┌──

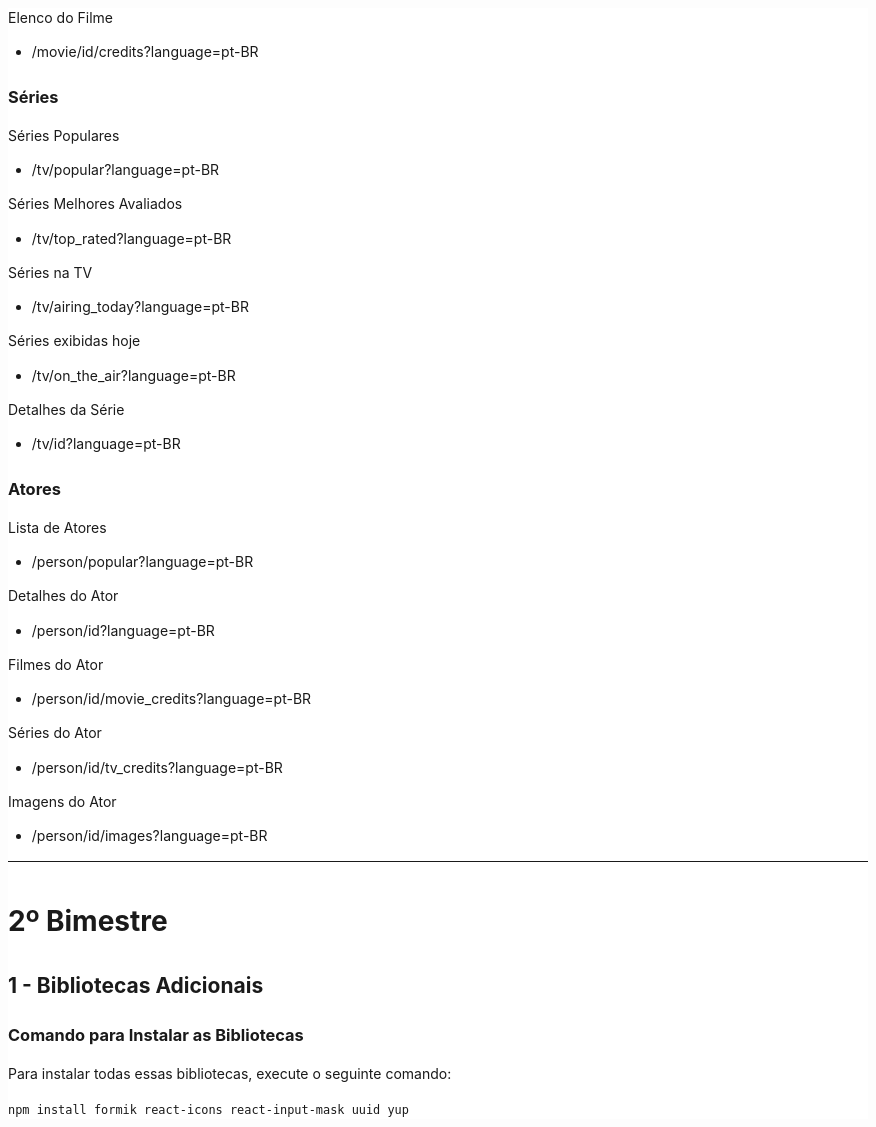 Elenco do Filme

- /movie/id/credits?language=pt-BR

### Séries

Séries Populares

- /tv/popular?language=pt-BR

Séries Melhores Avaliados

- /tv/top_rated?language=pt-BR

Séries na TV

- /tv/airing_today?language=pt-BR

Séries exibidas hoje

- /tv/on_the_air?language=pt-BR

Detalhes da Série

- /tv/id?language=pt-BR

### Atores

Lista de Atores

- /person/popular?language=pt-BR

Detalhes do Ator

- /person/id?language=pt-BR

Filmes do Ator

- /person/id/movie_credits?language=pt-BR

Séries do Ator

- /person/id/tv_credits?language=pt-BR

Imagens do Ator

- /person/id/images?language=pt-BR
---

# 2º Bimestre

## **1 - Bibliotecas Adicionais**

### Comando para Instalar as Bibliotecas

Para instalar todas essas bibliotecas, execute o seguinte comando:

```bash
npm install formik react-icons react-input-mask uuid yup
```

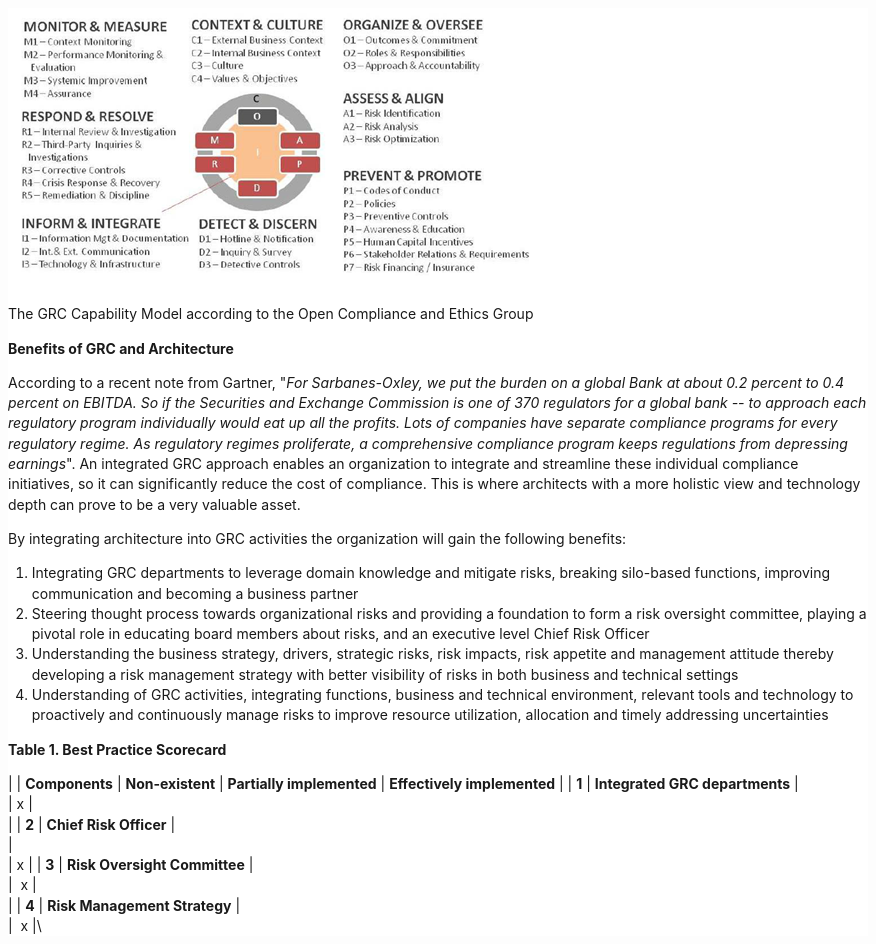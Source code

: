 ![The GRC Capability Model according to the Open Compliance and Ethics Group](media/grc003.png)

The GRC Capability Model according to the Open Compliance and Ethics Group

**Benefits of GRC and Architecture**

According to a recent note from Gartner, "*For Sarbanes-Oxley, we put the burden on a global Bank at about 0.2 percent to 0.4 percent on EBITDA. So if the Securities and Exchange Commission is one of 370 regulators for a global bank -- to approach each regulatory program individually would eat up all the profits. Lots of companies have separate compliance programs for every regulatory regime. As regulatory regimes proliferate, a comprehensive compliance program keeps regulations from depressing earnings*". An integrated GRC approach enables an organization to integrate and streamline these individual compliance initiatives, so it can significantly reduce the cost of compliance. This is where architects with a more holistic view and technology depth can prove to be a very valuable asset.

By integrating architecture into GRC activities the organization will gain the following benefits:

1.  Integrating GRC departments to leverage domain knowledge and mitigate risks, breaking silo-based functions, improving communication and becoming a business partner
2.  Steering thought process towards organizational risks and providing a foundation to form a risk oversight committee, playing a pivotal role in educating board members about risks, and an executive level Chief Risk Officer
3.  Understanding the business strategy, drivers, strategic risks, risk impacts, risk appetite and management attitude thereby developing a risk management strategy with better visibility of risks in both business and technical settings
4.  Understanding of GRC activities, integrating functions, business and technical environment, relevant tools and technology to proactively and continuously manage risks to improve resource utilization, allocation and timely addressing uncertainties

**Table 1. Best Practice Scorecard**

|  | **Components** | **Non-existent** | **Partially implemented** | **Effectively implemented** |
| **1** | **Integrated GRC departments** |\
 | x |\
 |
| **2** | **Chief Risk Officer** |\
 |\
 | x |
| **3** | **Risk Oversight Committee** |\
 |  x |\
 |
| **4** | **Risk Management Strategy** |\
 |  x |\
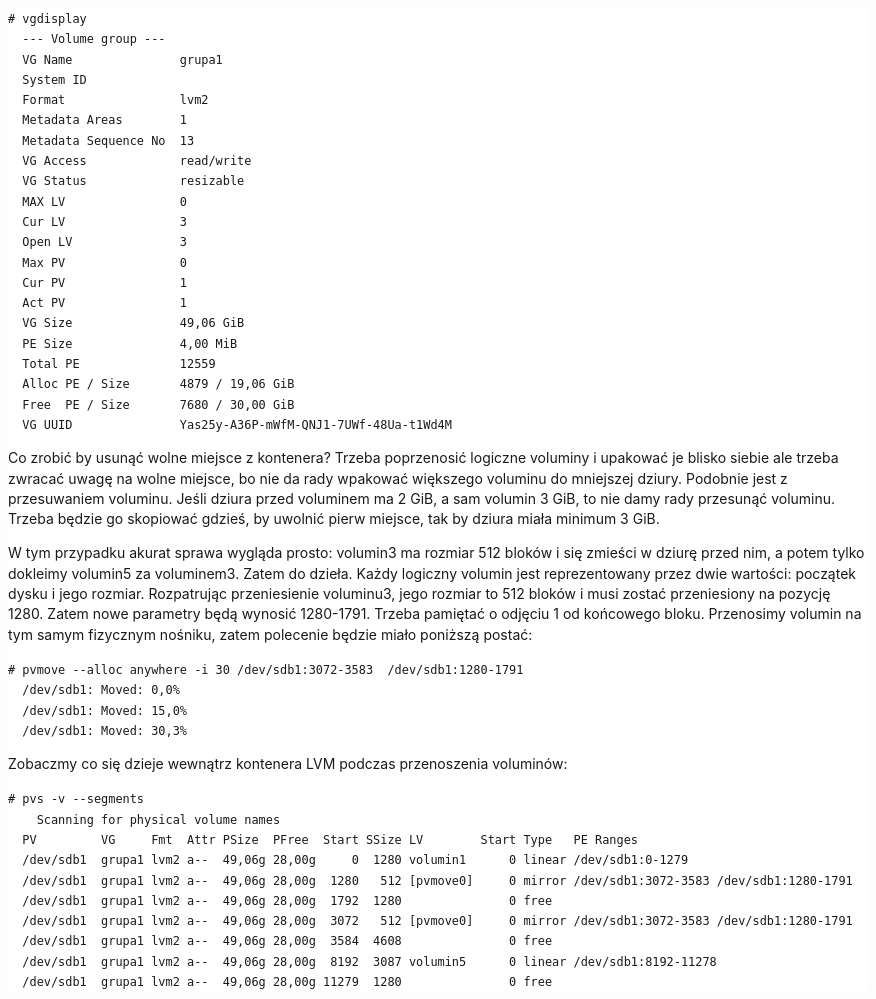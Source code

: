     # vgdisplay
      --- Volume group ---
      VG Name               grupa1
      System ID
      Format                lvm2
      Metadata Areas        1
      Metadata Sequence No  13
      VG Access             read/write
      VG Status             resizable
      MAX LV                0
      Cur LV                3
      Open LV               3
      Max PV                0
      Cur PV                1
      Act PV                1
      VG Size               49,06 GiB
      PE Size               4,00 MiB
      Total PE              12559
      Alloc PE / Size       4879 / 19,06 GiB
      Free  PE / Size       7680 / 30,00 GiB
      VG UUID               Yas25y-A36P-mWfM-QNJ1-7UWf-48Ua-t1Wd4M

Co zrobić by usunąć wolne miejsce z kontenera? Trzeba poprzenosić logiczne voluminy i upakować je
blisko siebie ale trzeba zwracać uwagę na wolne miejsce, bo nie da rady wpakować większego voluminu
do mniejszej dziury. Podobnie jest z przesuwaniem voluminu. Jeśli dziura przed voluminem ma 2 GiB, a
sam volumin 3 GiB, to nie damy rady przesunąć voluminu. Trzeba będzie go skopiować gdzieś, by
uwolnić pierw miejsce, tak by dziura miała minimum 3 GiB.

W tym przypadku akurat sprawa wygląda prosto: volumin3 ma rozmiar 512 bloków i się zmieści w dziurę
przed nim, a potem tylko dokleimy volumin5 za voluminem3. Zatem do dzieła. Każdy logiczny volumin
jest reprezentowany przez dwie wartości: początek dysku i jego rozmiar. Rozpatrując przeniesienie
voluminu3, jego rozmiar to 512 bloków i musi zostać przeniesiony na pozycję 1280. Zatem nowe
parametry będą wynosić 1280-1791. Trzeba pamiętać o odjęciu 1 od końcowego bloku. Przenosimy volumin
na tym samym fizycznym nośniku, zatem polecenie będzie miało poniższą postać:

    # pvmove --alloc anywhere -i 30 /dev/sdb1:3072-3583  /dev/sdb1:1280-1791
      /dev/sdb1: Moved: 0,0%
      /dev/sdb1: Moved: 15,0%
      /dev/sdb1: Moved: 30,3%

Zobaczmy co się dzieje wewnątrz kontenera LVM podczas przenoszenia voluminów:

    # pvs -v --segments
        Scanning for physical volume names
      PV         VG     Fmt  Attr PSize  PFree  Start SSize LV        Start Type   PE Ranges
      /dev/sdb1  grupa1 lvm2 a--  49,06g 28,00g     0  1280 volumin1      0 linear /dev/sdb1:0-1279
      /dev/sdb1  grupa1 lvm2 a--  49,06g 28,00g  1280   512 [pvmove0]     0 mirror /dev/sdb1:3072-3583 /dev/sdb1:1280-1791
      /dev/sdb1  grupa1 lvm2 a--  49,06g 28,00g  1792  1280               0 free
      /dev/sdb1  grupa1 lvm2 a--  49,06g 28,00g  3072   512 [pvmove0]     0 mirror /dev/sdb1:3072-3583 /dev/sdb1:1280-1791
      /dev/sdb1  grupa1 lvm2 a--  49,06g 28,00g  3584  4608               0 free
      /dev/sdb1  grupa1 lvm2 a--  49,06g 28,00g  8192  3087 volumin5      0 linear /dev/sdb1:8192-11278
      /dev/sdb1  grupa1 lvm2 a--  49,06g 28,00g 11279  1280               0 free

└──

--- WHAT TO DO ---
Search the entries for the word "dziura". Copy each line where it appears.

--- SOLUTION ---
do mniejszej dziury. Podobnie jest z przesuwaniem voluminu. Jeśli dziura przed voluminem ma 2 GiB, a
uwolnić pierw miejsce, tak by dziura miała minimum 3 GiB.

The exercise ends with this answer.